Panelists will include Stanford Prof. Robert Pogue Harrison, author, director of Another Look, host of the radio talk show and podcast series Entitled Opinions, and a regular contributor to the New York Review of Books, and Stanford Prof. Tobias Wolff, one of America’s leading writers and the founding director of Another Look, as well as a recipient of the National Medal of Arts. Two special guests will round out the high-powered panel out to four: Robert’s brother Thomas Harrison, professor of European Languages and Transcultural Studies at the University of California, Los Angeles, and Katie Peterson, an award-winning poet and Stanford alum. 

Melville is most famous for his masterpiece Moby Dick, but his 1853 Bartleby is a short wonder, and his protagonist’s repeated “I prefer not to” is one of the most famous lines in American literature. Novelist Sophie Hannah, writing in The Independent, called it “a flawless and ambiguous work of art.” She writes, “Bartleby, blank in character, tests the characters of others. … Bartleby is pure enigma.” 

The short story is famous and widely available – buy a copy on amazon or abebooks.com, in local libraries and in bookstores.
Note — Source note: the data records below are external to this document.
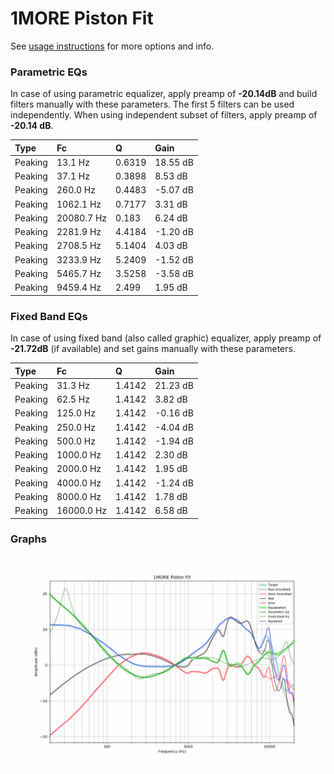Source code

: # 1MORE Piston Fit
See [usage instructions](https://github.com/jaakkopasanen/AutoEq#usage) for more options and info.

### Parametric EQs
In case of using parametric equalizer, apply preamp of **-20.14dB** and build filters manually
with these parameters. The first 5 filters can be used independently.
When using independent subset of filters, apply preamp of **-20.14 dB**.

| Type    | Fc         |      Q | Gain     |
|:--------|:-----------|:-------|:---------|
| Peaking | 13.1 Hz    | 0.6319 | 18.55 dB |
| Peaking | 37.1 Hz    | 0.3898 | 8.53 dB  |
| Peaking | 260.0 Hz   | 0.4483 | -5.07 dB |
| Peaking | 1062.1 Hz  | 0.7177 | 3.31 dB  |
| Peaking | 20080.7 Hz | 0.183  | 6.24 dB  |
| Peaking | 2281.9 Hz  | 4.4184 | -1.20 dB |
| Peaking | 2708.5 Hz  | 5.1404 | 4.03 dB  |
| Peaking | 3233.9 Hz  | 5.2409 | -1.52 dB |
| Peaking | 5465.7 Hz  | 3.5258 | -3.58 dB |
| Peaking | 9459.4 Hz  | 2.499  | 1.95 dB  |

### Fixed Band EQs
In case of using fixed band (also called graphic) equalizer, apply preamp of **-21.72dB**
(if available) and set gains manually with these parameters.

| Type    | Fc         |      Q | Gain     |
|:--------|:-----------|:-------|:---------|
| Peaking | 31.3 Hz    | 1.4142 | 21.23 dB |
| Peaking | 62.5 Hz    | 1.4142 | 3.82 dB  |
| Peaking | 125.0 Hz   | 1.4142 | -0.16 dB |
| Peaking | 250.0 Hz   | 1.4142 | -4.04 dB |
| Peaking | 500.0 Hz   | 1.4142 | -1.94 dB |
| Peaking | 1000.0 Hz  | 1.4142 | 2.30 dB  |
| Peaking | 2000.0 Hz  | 1.4142 | 1.95 dB  |
| Peaking | 4000.0 Hz  | 1.4142 | -1.24 dB |
| Peaking | 8000.0 Hz  | 1.4142 | 1.78 dB  |
| Peaking | 16000.0 Hz | 1.4142 | 6.58 dB  |

### Graphs
![](./1MORE%20Piston%20Fit.png)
It’s also widely available online – google for links. 

This event is sponsored by the Stanford Division of Literatures, Cultures, and Languages, the Stanford Humanities Center, and the Continuing Studies Program at Stanford.

Register here:

https://stanford.zoom.us/webinar/register/WN_05TfjtlERXesr_sv69GIJA#/registration

A lively discussion for John Fante’s “Ask the Dust”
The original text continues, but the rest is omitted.